27. İstanbul Tiyatro Festivali küratörü Işıl Kasapoğlu: Akıllanmadan ihtiyarlamamalıydın!

27. İstanbul Tiyatro Festivali'nde yer alan topluluklar ve destekçilerin katılımıyla, 4 Eylül Pazartesi akşamı The Marmara Taksim’in üst katında yer alan Okra İstanbul’da özel bir buluşma gerçekleştirildi. Buluşmada ilham verici bir konuşma yapan festival küratörü Işıl Kasapoğlu'nun konuşmasının tam metni:

AKILLANMADAN İHTİYARLAMAMALIYDIN!

Tiyatro hiçbir karmaşayı düzeltmez, aksine bir çoğunu provoke eder.

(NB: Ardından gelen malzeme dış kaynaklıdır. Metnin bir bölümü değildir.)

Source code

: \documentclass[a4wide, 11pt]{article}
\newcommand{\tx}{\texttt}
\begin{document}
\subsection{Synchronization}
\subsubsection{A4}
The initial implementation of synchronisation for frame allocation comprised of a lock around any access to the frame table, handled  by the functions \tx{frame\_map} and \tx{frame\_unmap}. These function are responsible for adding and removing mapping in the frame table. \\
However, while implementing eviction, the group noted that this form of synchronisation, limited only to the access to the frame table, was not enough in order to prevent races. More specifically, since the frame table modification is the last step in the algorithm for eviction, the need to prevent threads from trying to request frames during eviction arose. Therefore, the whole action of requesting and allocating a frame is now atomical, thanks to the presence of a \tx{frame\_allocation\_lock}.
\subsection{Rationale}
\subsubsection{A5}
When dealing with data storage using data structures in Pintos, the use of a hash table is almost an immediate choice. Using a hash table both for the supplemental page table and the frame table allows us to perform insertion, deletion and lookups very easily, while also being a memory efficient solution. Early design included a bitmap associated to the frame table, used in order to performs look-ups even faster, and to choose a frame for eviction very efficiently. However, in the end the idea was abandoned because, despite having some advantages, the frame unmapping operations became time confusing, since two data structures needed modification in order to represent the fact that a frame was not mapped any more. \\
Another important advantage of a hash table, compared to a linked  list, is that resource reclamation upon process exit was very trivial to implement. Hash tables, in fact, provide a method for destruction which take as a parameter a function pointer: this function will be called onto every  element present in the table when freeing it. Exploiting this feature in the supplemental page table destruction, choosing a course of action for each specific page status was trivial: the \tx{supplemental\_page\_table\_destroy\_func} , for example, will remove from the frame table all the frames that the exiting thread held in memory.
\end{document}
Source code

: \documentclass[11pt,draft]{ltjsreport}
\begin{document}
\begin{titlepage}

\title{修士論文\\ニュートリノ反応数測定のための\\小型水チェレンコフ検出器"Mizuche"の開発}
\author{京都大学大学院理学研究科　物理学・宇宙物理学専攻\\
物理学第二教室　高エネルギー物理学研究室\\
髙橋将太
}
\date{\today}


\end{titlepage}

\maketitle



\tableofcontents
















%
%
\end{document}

Destanlar, masallar evvel zamanlarda kaybolmaya yüz tutmuş. Zihnimiz sağır, ruhumuz yoksun.

Hayal kurmaya ihtiyacımız var. Hayallerimizi öldürdüler, çiçekleri ezer gibi kuruttular.

Masal dinlemeye ihtiyacımız var, çocukken dinlediğimiz masalları yeniden duymaya…

Çocuklarla anneler, babalar, anneanneler ilgileniyor. Bizler küçüklerin yanı sıra büyük çocuklarla da ilgilenmeliyiz.
Onlara yeniden masallar anlatarak büyülü dünyaları anımsatmalıyız.
Bir kişiye hayal kurdurabilirsek tüm topluma kurdurabiliriz.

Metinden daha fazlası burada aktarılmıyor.